> Work order: Copy the data that follows, character for character, minus the pictures.

(Records from a collection)

"""

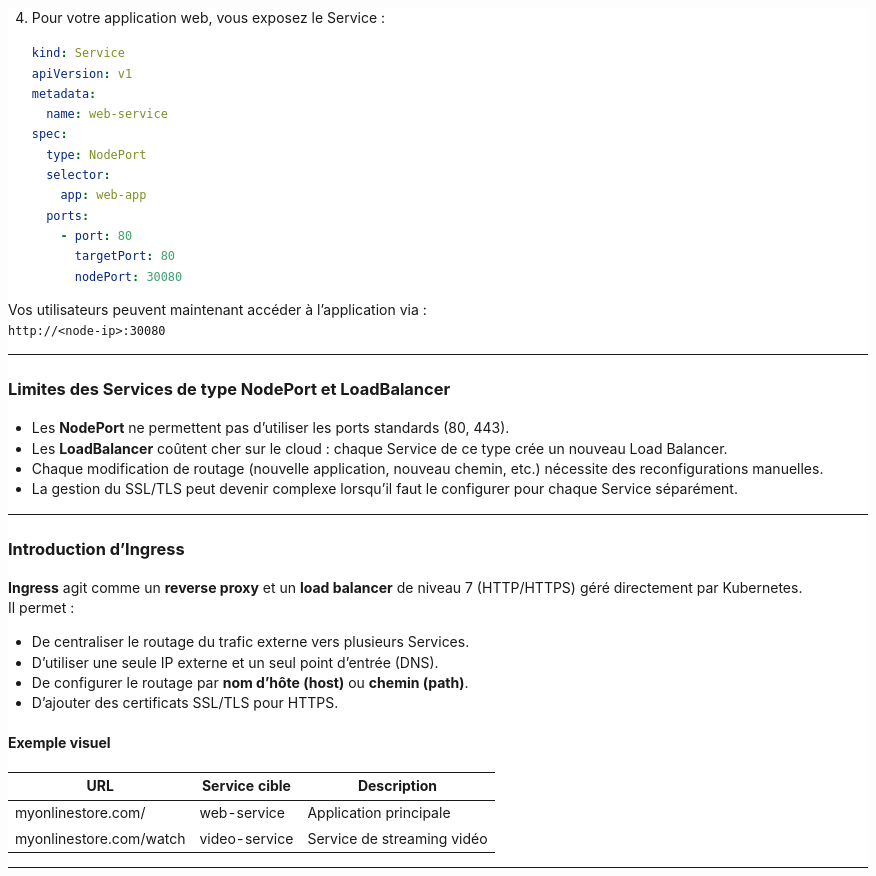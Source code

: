 4. Pour votre application web, vous exposez le Service :
   ```yaml
   kind: Service
   apiVersion: v1
   metadata:
     name: web-service
   spec:
     type: NodePort
     selector:
       app: web-app
     ports:
       - port: 80
         targetPort: 80
         nodePort: 30080
   ```

Vos utilisateurs peuvent maintenant accéder à l’application via :  
`http://<node-ip>:30080`

***

### Limites des Services de type NodePort et LoadBalancer

- Les **NodePort** ne permettent pas d’utiliser les ports standards (80, 443).
- Les **LoadBalancer** coûtent cher sur le cloud : chaque Service de ce type crée un nouveau Load Balancer.
- Chaque modification de routage (nouvelle application, nouveau chemin, etc.) nécessite des reconfigurations manuelles.
- La gestion du SSL/TLS peut devenir complexe lorsqu’il faut le configurer pour chaque Service séparément.

***

### Introduction d’Ingress

**Ingress** agit comme un **reverse proxy** et un **load balancer** de niveau 7 (HTTP/HTTPS) géré directement par Kubernetes.  
Il permet :

- De centraliser le routage du trafic externe vers plusieurs Services.
- D’utiliser une seule IP externe et un seul point d’entrée (DNS).
- De configurer le routage par **nom d’hôte (host)** ou **chemin (path)**.
- D’ajouter des certificats SSL/TLS pour HTTPS.

#### Exemple visuel

| URL                      | Service cible   | Description                    |
|---------------------------|-----------------|--------------------------------|
| myonlinestore.com/        | web-service     | Application principale         |
| myonlinestore.com/watch   | video-service   | Service de streaming vidéo     |

***

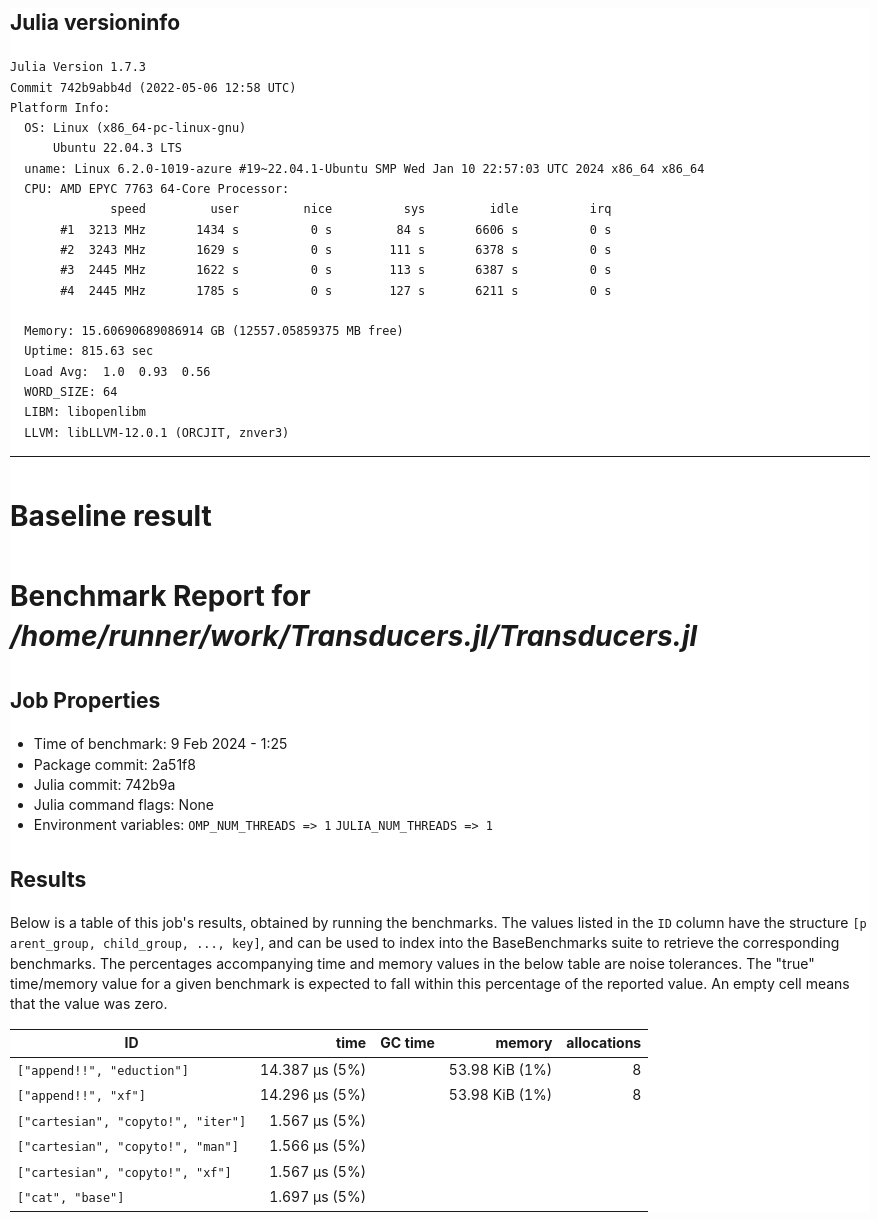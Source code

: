 ## Julia versioninfo
```
Julia Version 1.7.3
Commit 742b9abb4d (2022-05-06 12:58 UTC)
Platform Info:
  OS: Linux (x86_64-pc-linux-gnu)
      Ubuntu 22.04.3 LTS
  uname: Linux 6.2.0-1019-azure #19~22.04.1-Ubuntu SMP Wed Jan 10 22:57:03 UTC 2024 x86_64 x86_64
  CPU: AMD EPYC 7763 64-Core Processor: 
              speed         user         nice          sys         idle          irq
       #1  3213 MHz       1434 s          0 s         84 s       6606 s          0 s
       #2  3243 MHz       1629 s          0 s        111 s       6378 s          0 s
       #3  2445 MHz       1622 s          0 s        113 s       6387 s          0 s
       #4  2445 MHz       1785 s          0 s        127 s       6211 s          0 s
       
  Memory: 15.60690689086914 GB (12557.05859375 MB free)
  Uptime: 815.63 sec
  Load Avg:  1.0  0.93  0.56
  WORD_SIZE: 64
  LIBM: libopenlibm
  LLVM: libLLVM-12.0.1 (ORCJIT, znver3)
```

---
# Baseline result
# Benchmark Report for */home/runner/work/Transducers.jl/Transducers.jl*

## Job Properties
* Time of benchmark: 9 Feb 2024 - 1:25
* Package commit: 2a51f8
* Julia commit: 742b9a
* Julia command flags: None
* Environment variables: `OMP_NUM_THREADS => 1` `JULIA_NUM_THREADS => 1`

## Results
Below is a table of this job's results, obtained by running the benchmarks.
The values listed in the `ID` column have the structure `[parent_group, child_group, ..., key]`, and can be used to
index into the BaseBenchmarks suite to retrieve the corresponding benchmarks.
The percentages accompanying time and memory values in the below table are noise tolerances. The "true"
time/memory value for a given benchmark is expected to fall within this percentage of the reported value.
An empty cell means that the value was zero.

| ID                                                             | time            | GC time | memory          | allocations |
|----------------------------------------------------------------|----------------:|--------:|----------------:|------------:|
| `["append!!", "eduction"]`                                     |  14.387 μs (5%) |         |  53.98 KiB (1%) |           8 |
| `["append!!", "xf"]`                                           |  14.296 μs (5%) |         |  53.98 KiB (1%) |           8 |
| `["cartesian", "copyto!", "iter"]`                             |   1.567 μs (5%) |         |                 |             |
| `["cartesian", "copyto!", "man"]`                              |   1.566 μs (5%) |         |                 |             |
| `["cartesian", "copyto!", "xf"]`                               |   1.567 μs (5%) |         |                 |             |
| `["cat", "base"]`                                              |   1.697 μs (5%) |         |                 |             |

"""

> Task result:
Source code

: 4. Pour votre application web, vous exposez le Service :
   ```yaml
   kind: Service
   apiVersion: v1
   metadata:
     name: web-service
   spec:
     type: NodePort
     selector:
       app: web-app
     ports:
       - port: 80
         targetPort: 80
         nodePort: 30080
   ```

Vos utilisateurs peuvent maintenant accéder à l’application via :  
`http://<node-ip>:30080`

***

### Limites des Services de type NodePort et LoadBalancer

- Les **NodePort** ne permettent pas d’utiliser les ports standards (80, 443).
- Les **LoadBalancer** coûtent cher sur le cloud : chaque Service de ce type crée un nouveau Load Balancer.
- Chaque modification de routage (nouvelle application, nouveau chemin, etc.) nécessite des reconfigurations manuelles.
- La gestion du SSL/TLS peut devenir complexe lorsqu’il faut le configurer pour chaque Service séparément.

***

### Introduction d’Ingress

**Ingress** agit comme un **reverse proxy** et un **load balancer** de niveau 7 (HTTP/HTTPS) géré directement par Kubernetes.  
Il permet :

- De centraliser le routage du trafic externe vers plusieurs Services.
- D’utiliser une seule IP externe et un seul point d’entrée (DNS).
- De configurer le routage par **nom d’hôte (host)** ou **chemin (path)**.
- D’ajouter des certificats SSL/TLS pour HTTPS.

#### Exemple visuel

| URL                      | Service cible   | Description                    |
|---------------------------|-----------------|--------------------------------|
| myonlinestore.com/        | web-service     | Application principale         |
| myonlinestore.com/watch   | video-service   | Service de streaming vidéo     |

***

Source code

: ## Julia versioninfo
```
Julia Version 1.7.3
Commit 742b9abb4d (2022-05-06 12:58 UTC)
Platform Info:
  OS: Linux (x86_64-pc-linux-gnu)
      Ubuntu 22.04.3 LTS
  uname: Linux 6.2.0-1019-azure #19~22.04.1-Ubuntu SMP Wed Jan 10 22:57:03 UTC 2024 x86_64 x86_64
  CPU: AMD EPYC 7763 64-Core Processor: 
              speed         user         nice          sys         idle          irq
       #1  3213 MHz       1434 s          0 s         84 s       6606 s          0 s
       #2  3243 MHz       1629 s          0 s        111 s       6378 s          0 s
       #3  2445 MHz       1622 s          0 s        113 s       6387 s          0 s
       #4  2445 MHz       1785 s          0 s        127 s       6211 s          0 s
       
  Memory: 15.60690689086914 GB (12557.05859375 MB free)
  Uptime: 815.63 sec
  Load Avg:  1.0  0.93  0.56
  WORD_SIZE: 64
  LIBM: libopenlibm
  LLVM: libLLVM-12.0.1 (ORCJIT, znver3)
```

---
# Baseline result
# Benchmark Report for */home/runner/work/Transducers.jl/Transducers.jl*

## Job Properties
* Time of benchmark: 9 Feb 2024 - 1:25
* Package commit: 2a51f8
* Julia commit: 742b9a
* Julia command flags: None
* Environment variables: `OMP_NUM_THREADS => 1` `JULIA_NUM_THREADS => 1`

## Results
Below is a table of this job's results, obtained by running the benchmarks.
The values listed in the `ID` column have the structure `[parent_group, child_group, ..., key]`, and can be used to
index into the BaseBenchmarks suite to retrieve the corresponding benchmarks.
The percentages accompanying time and memory values in the below table are noise tolerances. The "true"
time/memory value for a given benchmark is expected to fall within this percentage of the reported value.
An empty cell means that the value was zero.

| ID                                                             | time            | GC time | memory          | allocations |
|----------------------------------------------------------------|----------------:|--------:|----------------:|------------:|
| `["append!!", "eduction"]`                                     |  14.387 μs (5%) |         |  53.98 KiB (1%) |           8 |
| `["append!!", "xf"]`                                           |  14.296 μs (5%) |         |  53.98 KiB (1%) |           8 |
| `["cartesian", "copyto!", "iter"]`                             |   1.567 μs (5%) |         |                 |             |
| `["cartesian", "copyto!", "man"]`                              |   1.566 μs (5%) |         |                 |             |
| `["cartesian", "copyto!", "xf"]`                               |   1.567 μs (5%) |         |                 |             |
| `["cat", "base"]`                                              |   1.697 μs (5%) |         |                 |             |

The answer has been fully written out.